IEB monta ‘Vozoteca’ com vozes das personalidades do planeta

Arquivo de 12 mil vozes registradas pelo jornalista paulistano Luiz Ernesto Kawall ao longo de 50 anos é doado para o Instituto de Estudos Brasileiros (IEB). Entre as gravações, está a da atriz Marlene Dietrich cantando "Luar do sertão", e de Coralina lendo seus poemas.

Leila Kiyomura / Jornal da USP

Não há, ó gente, ó não

Luar como esse do sertão

Não há,

Luar como esse do sertão ó gente, ó não

Oh! Que saudade do luar da minha terra

Lá na serra branquejando folhas secas pelo chão

Este luar cá da cidade tão escuro

Não tem aquela saudade do luar lá do sertão

Quando o Instituto de Estudos Brasileiros (IEB) da USP abrir ao público a Vozoteca, a música Luar do sertão poderá ser ouvida, na USP, com mais encanto. Quem sabe, alguém vai se lembrar de olhar a lua na Praça do Relógio quando a voz de Marlene Dietrich, com seu sotaque um pouco alemão, um pouco americano, cantar a composição de Catulo da Paixão Cearense e João Pernambuco

Uma voz doce, gravada em 1959, no Rio de Janeiro. O timbre afinado de Dietrich está no arquivo de 12 mil vozes registradas pelo jornalista paulistano Luiz Ernesto Kawall ao longo de 50 anos.
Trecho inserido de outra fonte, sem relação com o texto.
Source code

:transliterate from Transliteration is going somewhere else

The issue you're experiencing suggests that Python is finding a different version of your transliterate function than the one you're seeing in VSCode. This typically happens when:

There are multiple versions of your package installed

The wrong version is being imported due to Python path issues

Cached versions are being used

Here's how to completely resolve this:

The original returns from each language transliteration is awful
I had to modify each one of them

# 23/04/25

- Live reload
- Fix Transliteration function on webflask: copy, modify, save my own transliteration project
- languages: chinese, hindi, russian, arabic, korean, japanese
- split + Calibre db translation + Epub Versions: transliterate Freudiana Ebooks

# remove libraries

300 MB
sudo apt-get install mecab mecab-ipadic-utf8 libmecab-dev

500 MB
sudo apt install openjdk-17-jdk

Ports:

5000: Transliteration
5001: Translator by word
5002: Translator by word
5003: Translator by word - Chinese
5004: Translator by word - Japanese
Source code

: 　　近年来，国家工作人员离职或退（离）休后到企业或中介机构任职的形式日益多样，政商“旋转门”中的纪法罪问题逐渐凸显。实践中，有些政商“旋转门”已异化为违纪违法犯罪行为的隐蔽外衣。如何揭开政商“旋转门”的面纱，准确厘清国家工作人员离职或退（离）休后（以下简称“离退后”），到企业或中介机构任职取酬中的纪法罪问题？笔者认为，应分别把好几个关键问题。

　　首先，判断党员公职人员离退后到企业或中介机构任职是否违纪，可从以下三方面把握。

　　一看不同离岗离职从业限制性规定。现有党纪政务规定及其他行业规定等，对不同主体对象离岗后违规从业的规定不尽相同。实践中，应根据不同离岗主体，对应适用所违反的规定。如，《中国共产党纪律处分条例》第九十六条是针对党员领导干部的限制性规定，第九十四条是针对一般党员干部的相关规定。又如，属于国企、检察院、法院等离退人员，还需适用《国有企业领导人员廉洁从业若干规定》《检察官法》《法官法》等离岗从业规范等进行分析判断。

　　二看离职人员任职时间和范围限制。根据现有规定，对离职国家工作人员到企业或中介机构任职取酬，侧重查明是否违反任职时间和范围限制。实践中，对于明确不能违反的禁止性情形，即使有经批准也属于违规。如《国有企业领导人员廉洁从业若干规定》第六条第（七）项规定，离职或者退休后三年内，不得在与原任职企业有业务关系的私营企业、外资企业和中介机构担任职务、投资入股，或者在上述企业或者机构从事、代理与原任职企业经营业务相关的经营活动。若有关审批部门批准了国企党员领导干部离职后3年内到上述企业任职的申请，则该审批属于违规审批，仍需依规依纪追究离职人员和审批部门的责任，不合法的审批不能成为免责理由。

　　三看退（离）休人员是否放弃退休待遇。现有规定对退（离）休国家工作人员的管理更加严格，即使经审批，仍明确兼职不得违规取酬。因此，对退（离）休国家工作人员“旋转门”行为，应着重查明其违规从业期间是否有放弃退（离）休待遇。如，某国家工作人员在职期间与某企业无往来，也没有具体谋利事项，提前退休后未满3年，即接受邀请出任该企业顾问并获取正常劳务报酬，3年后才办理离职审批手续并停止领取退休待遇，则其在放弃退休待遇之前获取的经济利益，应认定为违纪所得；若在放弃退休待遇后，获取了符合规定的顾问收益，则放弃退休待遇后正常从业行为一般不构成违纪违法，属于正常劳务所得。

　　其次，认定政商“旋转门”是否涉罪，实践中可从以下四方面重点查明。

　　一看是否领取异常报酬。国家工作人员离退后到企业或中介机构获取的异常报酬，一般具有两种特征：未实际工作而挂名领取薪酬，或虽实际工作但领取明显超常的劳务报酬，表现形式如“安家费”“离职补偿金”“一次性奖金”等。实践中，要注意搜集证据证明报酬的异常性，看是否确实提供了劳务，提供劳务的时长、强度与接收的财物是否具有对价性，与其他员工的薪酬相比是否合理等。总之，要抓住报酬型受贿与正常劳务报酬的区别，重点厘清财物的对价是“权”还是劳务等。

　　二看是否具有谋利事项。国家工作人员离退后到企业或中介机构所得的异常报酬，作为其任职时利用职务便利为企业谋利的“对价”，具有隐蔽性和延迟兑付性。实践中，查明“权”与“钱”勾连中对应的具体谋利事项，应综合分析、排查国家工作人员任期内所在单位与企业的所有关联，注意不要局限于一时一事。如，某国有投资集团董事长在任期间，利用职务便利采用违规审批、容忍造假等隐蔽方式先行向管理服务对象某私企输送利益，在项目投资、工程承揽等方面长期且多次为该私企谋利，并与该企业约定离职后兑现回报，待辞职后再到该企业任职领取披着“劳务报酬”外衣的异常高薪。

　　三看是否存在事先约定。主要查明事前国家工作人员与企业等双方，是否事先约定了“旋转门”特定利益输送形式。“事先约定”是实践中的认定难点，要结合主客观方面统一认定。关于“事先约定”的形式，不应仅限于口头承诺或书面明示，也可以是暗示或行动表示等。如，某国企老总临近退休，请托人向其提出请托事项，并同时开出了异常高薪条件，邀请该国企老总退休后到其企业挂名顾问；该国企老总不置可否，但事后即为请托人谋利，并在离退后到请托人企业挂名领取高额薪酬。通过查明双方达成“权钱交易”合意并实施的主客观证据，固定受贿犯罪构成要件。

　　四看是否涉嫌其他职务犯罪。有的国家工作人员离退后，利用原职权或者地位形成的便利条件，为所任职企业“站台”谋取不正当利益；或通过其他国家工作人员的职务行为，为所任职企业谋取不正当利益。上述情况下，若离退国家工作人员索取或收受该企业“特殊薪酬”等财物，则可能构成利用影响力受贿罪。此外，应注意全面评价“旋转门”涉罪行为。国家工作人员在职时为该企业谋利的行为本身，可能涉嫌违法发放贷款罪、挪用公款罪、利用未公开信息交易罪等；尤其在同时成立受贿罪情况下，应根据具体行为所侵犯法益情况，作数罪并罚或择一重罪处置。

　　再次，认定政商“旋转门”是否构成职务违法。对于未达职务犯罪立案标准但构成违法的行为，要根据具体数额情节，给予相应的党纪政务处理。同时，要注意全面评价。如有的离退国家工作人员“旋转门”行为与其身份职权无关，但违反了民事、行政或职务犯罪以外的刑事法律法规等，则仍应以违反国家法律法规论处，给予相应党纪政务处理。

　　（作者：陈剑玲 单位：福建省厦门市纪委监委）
“A atriz veio para se apresentar na boate Vogue, em Copacabana, e quis homenagear os brasileiros com uma música regional”, conta Kawall. “Foi o Cauby Peixoto, segundo ele próprio confirmou, quem a ensinou a cantar de um dia para o outro”.

Dietrich, que no decorrer da 2ª Guerra Mundial cantava para aliviar a dor dos soldados feridos, é apenas uma entre as centenas de personagens selecionadas por Kawall. “A voz é um estado de alma”, justifica o slogan gravado nas etiquetas dos documentos do acervo. Estado de alma que permeia o cotidiano do jornalista, desde quando entrou na primeira turma da Faculdade Cásper Líbero, em 1947. “Por alguns imprevistos, acabei me formando na segunda turma. O paraninfo foi Carlos Lacerda, jornalista, político e fundador do jornal Tribuna da Imprensa. Ouvi o seu discurso impressionado. Uma voz firme, convicta, capaz de derrubar presidentes.” Lacerda foi considerado o inimigo político número um de Getúlio Vargas. Também Jânio Quadros renunciou, em 25 de agosto de 1951, logo depois do discurso de Lacerda atacando o presidente na televisão.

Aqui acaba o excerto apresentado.